*EXERCISE:* Scan the records for the word "list". Report each line where it occurs.
= Beginning of Section =
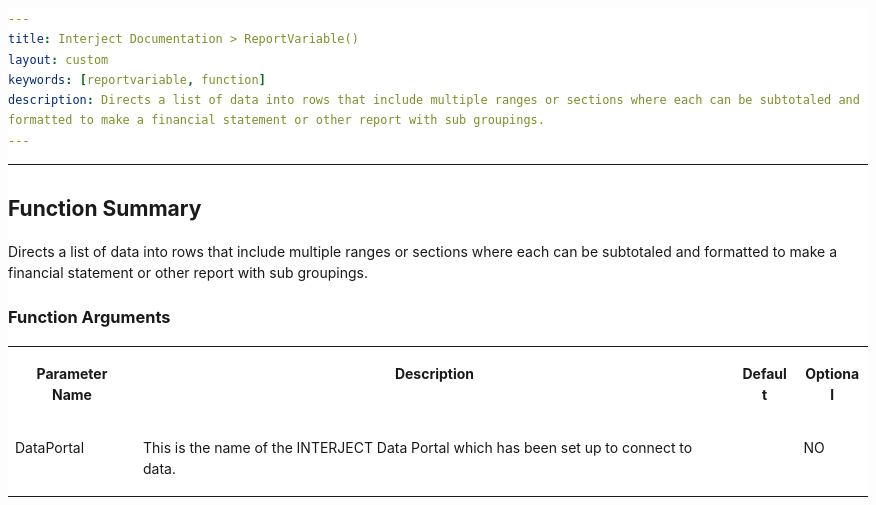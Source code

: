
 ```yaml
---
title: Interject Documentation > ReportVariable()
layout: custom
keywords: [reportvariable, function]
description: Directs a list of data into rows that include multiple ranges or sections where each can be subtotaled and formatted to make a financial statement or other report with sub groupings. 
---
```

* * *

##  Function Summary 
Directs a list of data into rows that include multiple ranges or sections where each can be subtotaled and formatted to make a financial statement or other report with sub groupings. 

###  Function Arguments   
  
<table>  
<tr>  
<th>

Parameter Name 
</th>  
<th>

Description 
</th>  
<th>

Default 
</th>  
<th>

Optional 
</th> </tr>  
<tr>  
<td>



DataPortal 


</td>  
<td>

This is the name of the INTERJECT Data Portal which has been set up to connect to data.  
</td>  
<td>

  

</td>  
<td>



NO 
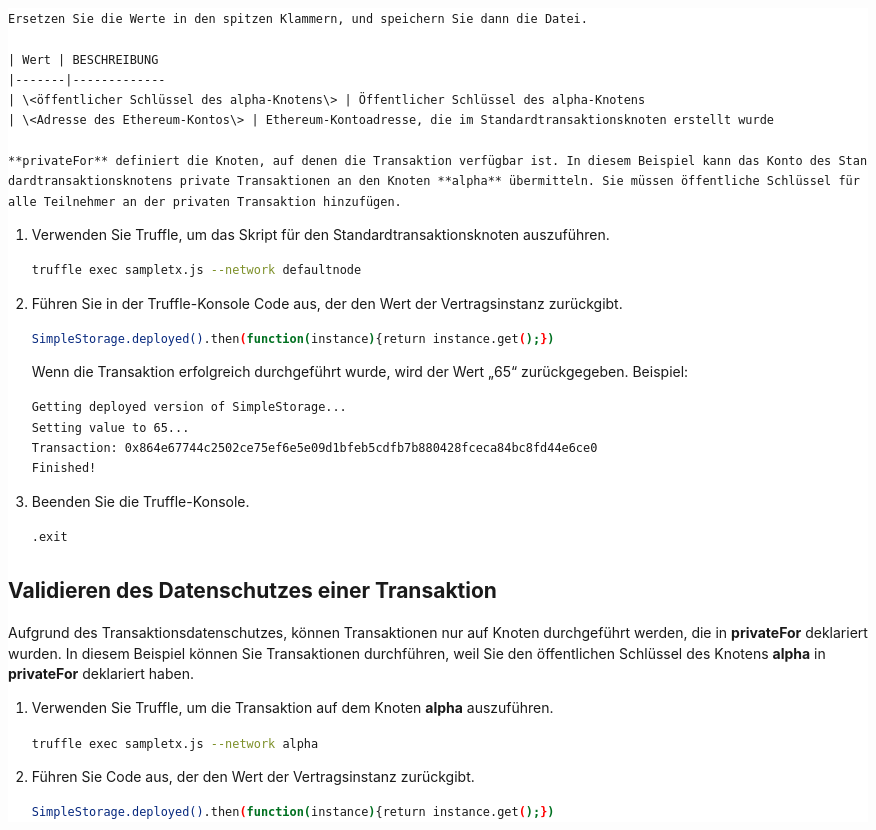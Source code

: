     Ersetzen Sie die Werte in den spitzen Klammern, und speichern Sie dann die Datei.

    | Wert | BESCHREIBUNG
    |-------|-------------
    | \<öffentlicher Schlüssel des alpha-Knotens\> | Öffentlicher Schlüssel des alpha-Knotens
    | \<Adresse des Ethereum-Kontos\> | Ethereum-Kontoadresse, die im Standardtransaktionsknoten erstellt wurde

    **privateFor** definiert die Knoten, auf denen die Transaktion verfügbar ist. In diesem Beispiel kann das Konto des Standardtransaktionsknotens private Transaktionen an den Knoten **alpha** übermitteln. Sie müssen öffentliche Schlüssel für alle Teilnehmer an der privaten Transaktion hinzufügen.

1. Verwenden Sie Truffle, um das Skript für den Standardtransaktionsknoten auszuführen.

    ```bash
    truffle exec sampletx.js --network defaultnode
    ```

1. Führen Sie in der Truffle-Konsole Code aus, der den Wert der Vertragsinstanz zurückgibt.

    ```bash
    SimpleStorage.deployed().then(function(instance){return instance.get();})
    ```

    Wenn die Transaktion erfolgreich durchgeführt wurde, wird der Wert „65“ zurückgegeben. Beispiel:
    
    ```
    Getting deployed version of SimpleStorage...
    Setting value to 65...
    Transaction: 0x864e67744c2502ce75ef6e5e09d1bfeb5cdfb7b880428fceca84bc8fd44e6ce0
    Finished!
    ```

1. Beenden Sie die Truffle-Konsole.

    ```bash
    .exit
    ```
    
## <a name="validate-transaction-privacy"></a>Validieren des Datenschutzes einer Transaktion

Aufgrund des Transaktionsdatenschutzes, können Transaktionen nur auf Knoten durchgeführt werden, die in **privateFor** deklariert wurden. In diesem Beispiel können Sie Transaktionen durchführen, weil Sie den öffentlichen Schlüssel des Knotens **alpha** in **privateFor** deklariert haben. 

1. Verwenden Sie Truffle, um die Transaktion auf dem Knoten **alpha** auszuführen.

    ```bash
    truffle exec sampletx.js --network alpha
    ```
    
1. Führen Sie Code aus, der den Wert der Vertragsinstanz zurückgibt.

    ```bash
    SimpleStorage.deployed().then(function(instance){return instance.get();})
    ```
= End of Section =
= Beginning of Section =
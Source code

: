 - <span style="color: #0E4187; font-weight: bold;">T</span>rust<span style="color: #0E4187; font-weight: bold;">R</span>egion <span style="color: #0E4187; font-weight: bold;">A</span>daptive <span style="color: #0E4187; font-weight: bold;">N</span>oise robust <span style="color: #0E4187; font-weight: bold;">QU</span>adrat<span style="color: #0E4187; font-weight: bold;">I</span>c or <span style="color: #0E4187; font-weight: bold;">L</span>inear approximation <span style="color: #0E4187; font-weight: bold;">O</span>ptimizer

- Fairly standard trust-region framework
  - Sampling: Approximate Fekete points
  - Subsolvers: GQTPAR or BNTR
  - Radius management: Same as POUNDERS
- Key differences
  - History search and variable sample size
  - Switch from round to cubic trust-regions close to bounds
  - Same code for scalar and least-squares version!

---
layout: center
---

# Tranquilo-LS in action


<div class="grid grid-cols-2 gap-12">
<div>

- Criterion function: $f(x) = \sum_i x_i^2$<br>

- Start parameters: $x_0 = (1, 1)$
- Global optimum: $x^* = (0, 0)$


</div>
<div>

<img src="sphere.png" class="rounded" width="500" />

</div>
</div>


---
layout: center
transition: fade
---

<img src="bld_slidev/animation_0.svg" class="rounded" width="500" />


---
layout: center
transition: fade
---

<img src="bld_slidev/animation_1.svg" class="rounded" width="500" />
= End of Section =
= Beginning of Section =
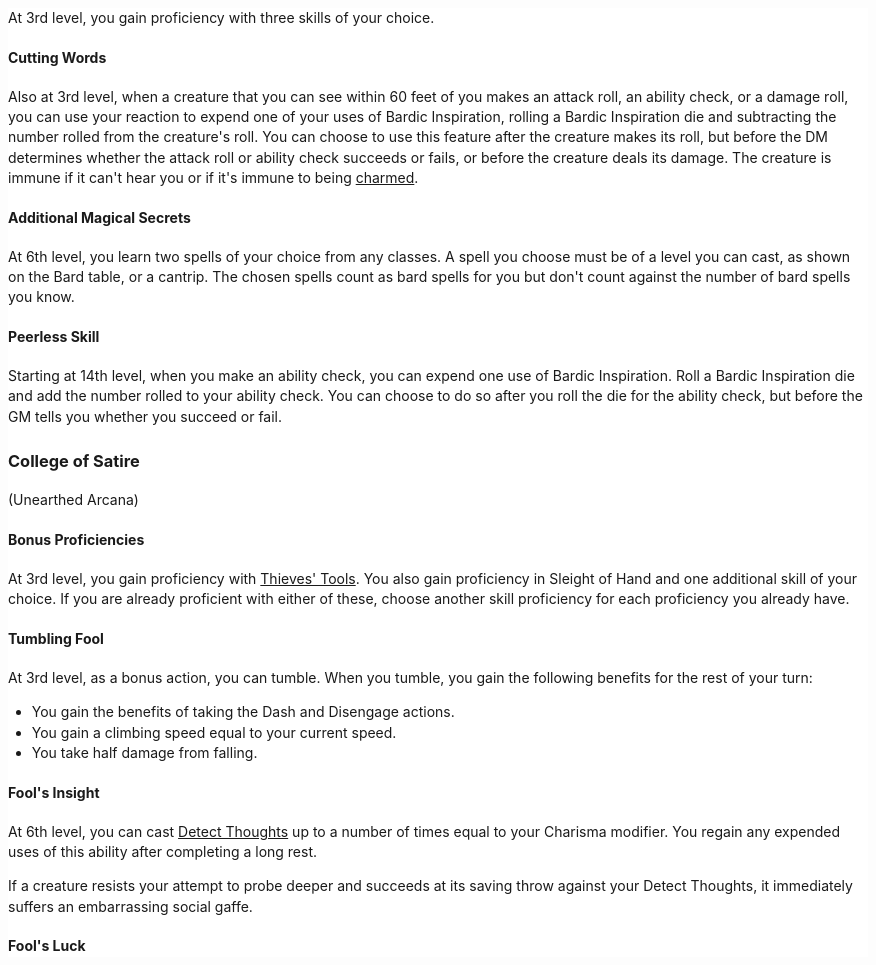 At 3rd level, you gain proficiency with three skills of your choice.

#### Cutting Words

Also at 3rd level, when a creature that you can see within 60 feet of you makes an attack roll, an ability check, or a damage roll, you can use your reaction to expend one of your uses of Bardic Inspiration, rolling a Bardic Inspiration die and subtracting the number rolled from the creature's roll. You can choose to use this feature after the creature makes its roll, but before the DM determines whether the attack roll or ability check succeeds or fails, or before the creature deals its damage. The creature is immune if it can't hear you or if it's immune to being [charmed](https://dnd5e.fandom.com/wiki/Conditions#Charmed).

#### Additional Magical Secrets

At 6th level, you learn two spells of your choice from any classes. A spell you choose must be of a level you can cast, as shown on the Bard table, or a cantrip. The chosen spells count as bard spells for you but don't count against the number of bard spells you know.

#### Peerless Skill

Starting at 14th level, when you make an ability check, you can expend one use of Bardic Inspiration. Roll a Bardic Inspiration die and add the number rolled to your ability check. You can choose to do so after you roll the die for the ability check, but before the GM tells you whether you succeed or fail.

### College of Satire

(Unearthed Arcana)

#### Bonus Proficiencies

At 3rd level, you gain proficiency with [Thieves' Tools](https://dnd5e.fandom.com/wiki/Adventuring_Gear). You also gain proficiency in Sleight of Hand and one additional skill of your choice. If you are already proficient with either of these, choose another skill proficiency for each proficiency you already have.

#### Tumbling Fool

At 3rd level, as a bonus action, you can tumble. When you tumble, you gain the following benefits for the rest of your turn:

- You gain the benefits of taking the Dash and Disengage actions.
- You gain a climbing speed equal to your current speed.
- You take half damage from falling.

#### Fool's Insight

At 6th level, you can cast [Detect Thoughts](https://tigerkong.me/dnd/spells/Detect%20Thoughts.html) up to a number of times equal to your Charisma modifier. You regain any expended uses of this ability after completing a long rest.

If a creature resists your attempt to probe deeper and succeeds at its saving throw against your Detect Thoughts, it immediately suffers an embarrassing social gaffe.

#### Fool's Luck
= End of Section =
*TASK RESULT:*
description: Directs a list of data into rows that include multiple ranges or sections where each can be subtotaled and formatted to make a financial statement or other report with sub groupings. 
Directs a list of data into rows that include multiple ranges or sections where each can be subtotaled and formatted to make a financial statement or other report with sub groupings. 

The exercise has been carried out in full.